Begin at the line that holds "Parameter | Type" and copy each line exactly until the data below ends, including that last line but no pictures.

# Input data
__________
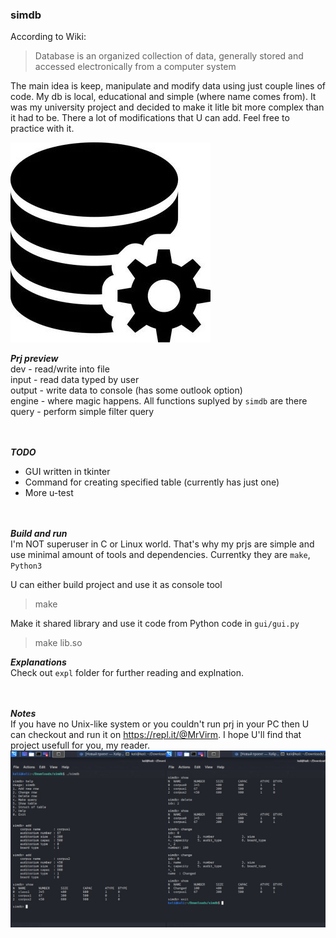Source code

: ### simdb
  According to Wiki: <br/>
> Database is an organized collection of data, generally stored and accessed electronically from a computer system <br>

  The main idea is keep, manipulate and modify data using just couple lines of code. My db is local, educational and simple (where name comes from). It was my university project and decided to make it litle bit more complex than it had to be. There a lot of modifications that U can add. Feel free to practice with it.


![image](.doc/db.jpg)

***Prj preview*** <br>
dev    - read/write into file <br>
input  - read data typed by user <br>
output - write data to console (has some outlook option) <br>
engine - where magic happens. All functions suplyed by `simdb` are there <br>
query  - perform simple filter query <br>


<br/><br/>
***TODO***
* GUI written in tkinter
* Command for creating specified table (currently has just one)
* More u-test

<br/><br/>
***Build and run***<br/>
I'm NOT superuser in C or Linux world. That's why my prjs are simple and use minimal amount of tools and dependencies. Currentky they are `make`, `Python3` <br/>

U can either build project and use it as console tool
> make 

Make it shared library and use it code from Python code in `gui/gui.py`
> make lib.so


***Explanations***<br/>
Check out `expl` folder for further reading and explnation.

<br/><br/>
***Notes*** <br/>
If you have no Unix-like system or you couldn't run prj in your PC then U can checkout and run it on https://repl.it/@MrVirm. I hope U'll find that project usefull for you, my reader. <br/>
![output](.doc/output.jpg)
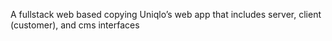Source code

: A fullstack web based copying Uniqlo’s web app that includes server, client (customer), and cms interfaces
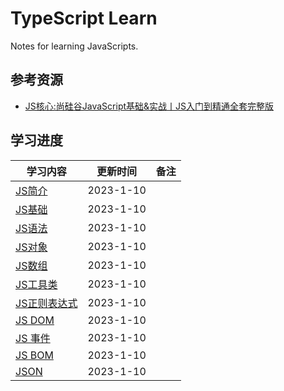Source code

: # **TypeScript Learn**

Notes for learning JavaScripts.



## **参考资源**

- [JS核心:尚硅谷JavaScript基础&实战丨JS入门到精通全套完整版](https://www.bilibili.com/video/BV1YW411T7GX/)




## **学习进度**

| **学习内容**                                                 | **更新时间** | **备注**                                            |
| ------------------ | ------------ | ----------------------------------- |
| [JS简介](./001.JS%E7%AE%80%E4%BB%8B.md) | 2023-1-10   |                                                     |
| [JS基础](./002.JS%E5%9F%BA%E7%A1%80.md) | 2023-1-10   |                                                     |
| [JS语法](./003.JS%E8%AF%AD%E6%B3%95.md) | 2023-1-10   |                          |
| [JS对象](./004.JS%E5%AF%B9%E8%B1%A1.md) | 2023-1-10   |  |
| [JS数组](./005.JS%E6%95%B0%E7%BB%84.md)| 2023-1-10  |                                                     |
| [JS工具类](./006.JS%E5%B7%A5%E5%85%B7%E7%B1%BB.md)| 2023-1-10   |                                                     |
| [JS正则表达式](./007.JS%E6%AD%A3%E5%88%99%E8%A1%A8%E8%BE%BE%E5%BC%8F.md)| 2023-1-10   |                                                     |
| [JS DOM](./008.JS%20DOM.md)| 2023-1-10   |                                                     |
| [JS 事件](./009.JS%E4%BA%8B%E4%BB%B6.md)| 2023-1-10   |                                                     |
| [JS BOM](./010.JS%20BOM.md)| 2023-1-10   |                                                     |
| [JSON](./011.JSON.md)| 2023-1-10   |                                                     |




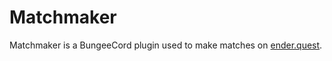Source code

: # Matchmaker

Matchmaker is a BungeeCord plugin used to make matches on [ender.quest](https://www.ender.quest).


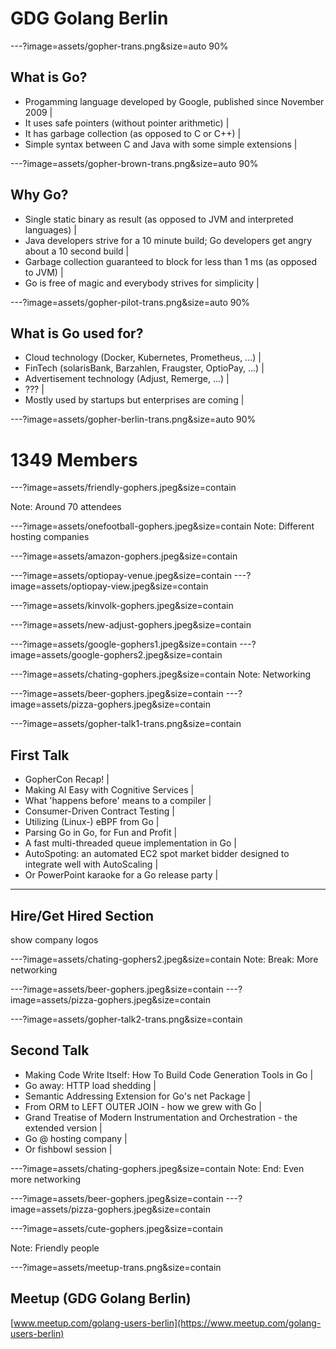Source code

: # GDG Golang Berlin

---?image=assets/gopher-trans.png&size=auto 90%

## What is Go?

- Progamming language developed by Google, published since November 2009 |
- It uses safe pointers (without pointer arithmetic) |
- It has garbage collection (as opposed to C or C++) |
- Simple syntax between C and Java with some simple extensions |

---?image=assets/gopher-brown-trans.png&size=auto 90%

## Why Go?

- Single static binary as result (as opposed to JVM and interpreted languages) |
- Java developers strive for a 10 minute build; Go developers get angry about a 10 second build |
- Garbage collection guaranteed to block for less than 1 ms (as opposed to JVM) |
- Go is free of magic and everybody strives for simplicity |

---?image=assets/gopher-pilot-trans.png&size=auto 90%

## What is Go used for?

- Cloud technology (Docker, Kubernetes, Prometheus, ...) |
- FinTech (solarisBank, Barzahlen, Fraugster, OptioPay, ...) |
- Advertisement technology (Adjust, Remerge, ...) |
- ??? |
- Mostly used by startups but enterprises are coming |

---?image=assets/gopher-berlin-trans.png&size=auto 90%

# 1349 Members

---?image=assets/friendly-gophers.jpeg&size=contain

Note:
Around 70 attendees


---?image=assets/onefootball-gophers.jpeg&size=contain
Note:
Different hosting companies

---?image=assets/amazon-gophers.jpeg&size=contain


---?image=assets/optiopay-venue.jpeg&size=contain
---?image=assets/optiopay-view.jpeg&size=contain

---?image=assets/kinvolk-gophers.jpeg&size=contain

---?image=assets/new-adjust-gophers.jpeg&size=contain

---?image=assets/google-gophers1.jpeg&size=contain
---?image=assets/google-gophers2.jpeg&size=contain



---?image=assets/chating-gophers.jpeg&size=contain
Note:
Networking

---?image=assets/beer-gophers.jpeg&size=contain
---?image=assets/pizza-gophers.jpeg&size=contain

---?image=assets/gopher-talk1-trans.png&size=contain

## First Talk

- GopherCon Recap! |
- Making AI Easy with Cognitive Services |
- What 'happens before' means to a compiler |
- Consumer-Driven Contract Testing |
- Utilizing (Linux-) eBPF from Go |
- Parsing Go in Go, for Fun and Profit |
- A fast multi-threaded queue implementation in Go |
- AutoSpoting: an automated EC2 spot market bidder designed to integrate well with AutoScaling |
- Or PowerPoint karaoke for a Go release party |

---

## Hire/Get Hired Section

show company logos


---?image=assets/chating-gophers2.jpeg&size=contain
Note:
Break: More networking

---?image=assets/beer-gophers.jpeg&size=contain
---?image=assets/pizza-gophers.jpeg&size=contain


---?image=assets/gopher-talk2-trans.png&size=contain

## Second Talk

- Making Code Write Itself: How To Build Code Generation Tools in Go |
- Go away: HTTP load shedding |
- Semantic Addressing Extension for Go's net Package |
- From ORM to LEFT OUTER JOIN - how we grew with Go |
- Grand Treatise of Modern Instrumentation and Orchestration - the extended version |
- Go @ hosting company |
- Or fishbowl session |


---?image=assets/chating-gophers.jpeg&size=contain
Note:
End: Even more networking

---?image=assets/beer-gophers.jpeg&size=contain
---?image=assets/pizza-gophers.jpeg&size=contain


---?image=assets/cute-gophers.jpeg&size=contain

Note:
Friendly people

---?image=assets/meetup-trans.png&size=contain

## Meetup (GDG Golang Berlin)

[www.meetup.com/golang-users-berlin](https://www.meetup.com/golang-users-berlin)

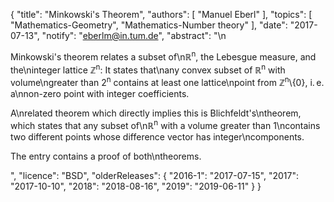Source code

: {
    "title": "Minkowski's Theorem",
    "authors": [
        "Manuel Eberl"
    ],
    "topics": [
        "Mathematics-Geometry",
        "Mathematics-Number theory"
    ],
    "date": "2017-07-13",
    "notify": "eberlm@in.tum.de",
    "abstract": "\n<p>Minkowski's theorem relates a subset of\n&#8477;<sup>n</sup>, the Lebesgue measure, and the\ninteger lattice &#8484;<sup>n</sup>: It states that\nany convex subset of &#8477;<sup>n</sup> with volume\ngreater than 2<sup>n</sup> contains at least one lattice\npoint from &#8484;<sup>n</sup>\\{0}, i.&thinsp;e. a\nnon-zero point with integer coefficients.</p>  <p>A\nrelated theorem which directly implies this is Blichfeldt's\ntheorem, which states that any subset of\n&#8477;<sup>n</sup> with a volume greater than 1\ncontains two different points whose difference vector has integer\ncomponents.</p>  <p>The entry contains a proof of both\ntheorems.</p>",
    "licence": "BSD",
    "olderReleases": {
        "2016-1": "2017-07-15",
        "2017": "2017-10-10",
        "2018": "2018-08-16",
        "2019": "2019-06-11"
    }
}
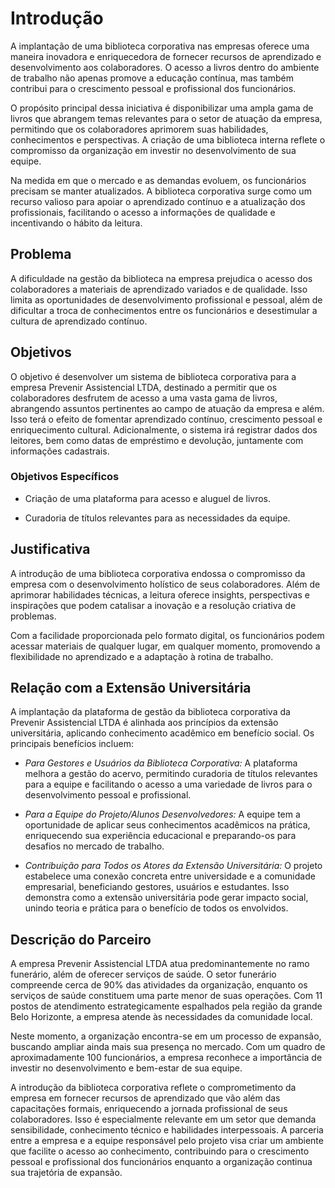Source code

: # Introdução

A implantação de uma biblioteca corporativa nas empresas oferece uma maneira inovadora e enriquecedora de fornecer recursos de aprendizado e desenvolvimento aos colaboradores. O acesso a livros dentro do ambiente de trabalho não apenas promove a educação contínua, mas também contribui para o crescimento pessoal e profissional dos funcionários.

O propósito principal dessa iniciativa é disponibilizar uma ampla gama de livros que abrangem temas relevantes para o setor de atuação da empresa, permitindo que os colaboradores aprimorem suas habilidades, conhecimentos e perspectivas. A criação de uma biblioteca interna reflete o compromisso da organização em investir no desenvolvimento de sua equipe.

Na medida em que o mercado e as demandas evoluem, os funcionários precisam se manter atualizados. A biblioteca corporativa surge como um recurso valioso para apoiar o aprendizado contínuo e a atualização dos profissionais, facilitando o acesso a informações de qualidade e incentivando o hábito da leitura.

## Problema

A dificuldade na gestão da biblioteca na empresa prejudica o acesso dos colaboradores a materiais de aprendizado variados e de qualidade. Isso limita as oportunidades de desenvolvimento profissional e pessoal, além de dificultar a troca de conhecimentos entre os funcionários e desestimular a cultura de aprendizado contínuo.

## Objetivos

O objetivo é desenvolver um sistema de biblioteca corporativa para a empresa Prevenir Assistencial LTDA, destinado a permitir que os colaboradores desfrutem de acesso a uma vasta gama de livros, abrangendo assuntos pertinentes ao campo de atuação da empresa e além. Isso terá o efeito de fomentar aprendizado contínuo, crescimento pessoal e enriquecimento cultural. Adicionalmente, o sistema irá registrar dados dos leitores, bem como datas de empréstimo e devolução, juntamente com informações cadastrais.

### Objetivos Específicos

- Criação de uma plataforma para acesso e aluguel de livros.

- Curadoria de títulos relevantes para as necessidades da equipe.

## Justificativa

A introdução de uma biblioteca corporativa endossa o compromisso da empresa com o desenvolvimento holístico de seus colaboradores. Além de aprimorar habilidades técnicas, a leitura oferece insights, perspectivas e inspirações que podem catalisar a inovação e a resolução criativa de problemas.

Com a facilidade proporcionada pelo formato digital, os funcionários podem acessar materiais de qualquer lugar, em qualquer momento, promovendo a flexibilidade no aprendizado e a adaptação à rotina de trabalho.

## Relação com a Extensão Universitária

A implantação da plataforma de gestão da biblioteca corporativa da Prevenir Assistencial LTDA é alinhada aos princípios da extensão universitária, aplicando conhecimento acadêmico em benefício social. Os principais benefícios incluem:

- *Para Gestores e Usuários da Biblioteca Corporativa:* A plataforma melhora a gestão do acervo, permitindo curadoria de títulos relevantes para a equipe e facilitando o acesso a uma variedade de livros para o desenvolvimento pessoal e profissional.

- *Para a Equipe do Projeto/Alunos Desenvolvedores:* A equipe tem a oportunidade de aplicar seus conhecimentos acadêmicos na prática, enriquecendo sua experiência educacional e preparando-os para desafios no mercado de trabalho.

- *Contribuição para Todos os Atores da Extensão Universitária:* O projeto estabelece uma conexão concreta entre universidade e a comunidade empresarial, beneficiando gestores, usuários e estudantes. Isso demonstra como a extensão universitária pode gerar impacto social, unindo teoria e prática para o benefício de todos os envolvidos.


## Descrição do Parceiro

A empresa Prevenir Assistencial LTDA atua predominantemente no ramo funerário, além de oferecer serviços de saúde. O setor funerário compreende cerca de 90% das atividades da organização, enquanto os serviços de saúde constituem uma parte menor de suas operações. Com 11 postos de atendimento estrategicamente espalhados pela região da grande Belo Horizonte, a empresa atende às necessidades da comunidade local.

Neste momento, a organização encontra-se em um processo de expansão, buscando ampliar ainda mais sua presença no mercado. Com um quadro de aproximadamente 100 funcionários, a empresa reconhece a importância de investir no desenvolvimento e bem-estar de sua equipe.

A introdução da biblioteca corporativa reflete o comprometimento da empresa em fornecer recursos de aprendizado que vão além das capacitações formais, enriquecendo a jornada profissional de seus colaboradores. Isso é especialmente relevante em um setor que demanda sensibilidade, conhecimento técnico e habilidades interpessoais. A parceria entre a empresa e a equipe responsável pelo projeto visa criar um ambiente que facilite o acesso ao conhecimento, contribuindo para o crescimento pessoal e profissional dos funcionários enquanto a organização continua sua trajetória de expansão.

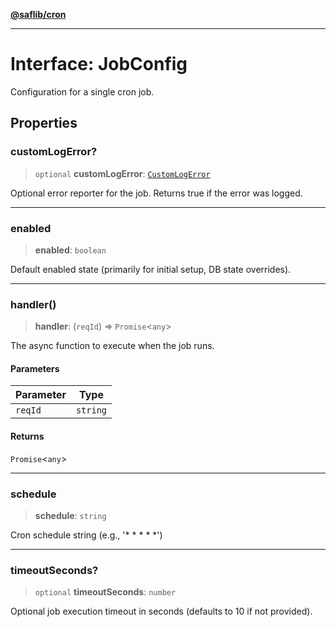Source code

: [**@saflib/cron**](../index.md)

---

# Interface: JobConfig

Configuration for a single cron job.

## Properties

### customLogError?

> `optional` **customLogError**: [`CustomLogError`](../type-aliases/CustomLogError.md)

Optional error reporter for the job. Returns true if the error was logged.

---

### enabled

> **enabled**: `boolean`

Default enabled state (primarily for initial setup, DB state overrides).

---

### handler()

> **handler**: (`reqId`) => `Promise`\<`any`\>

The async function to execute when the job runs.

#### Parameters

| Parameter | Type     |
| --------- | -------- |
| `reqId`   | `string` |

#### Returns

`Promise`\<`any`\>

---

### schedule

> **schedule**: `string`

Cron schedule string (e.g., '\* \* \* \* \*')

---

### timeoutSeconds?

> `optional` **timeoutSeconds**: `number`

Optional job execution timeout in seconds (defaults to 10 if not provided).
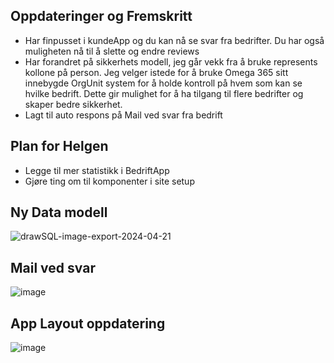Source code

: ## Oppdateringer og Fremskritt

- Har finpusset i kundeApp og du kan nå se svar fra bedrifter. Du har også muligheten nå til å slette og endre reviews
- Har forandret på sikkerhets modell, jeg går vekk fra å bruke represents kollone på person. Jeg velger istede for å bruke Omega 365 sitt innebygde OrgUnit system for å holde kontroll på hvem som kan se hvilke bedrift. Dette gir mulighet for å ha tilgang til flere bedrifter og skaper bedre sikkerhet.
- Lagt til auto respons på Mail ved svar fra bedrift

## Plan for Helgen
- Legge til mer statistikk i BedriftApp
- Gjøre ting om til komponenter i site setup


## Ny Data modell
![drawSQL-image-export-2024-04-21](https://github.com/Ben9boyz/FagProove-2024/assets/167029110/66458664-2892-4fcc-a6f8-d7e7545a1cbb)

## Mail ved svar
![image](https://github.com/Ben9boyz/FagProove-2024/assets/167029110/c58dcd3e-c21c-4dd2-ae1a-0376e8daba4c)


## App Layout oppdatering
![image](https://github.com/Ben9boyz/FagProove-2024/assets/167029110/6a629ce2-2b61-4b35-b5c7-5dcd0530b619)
__________
# Exercise response
| Parameter | Type     |
| --------- | -------- |
| `reqId`   | `string` |

#### Returns

`Promise`\<`any`\>

---

### schedule

> **schedule**: `string`

Cron schedule string (e.g., '\* \* \* \* \*')

---

### timeoutSeconds?

> `optional` **timeoutSeconds**: `number`

Optional job execution timeout in seconds (defaults to 10 if not provided).
Source code

: ## Oppdateringer og Fremskritt

- Har finpusset i kundeApp og du kan nå se svar fra bedrifter. Du har også muligheten nå til å slette og endre reviews
- Har forandret på sikkerhets modell, jeg går vekk fra å bruke represents kollone på person. Jeg velger istede for å bruke Omega 365 sitt innebygde OrgUnit system for å holde kontroll på hvem som kan se hvilke bedrift. Dette gir mulighet for å ha tilgang til flere bedrifter og skaper bedre sikkerhet.
- Lagt til auto respons på Mail ved svar fra bedrift

## Plan for Helgen
- Legge til mer statistikk i BedriftApp
- Gjøre ting om til komponenter i site setup


## Ny Data modell
![drawSQL-image-export-2024-04-21](https://github.com/Ben9boyz/FagProove-2024/assets/167029110/66458664-2892-4fcc-a6f8-d7e7545a1cbb)

## Mail ved svar
![image](https://github.com/Ben9boyz/FagProove-2024/assets/167029110/c58dcd3e-c21c-4dd2-ae1a-0376e8daba4c)


## App Layout oppdatering
![image](https://github.com/Ben9boyz/FagProove-2024/assets/167029110/6a629ce2-2b61-4b35-b5c7-5dcd0530b619)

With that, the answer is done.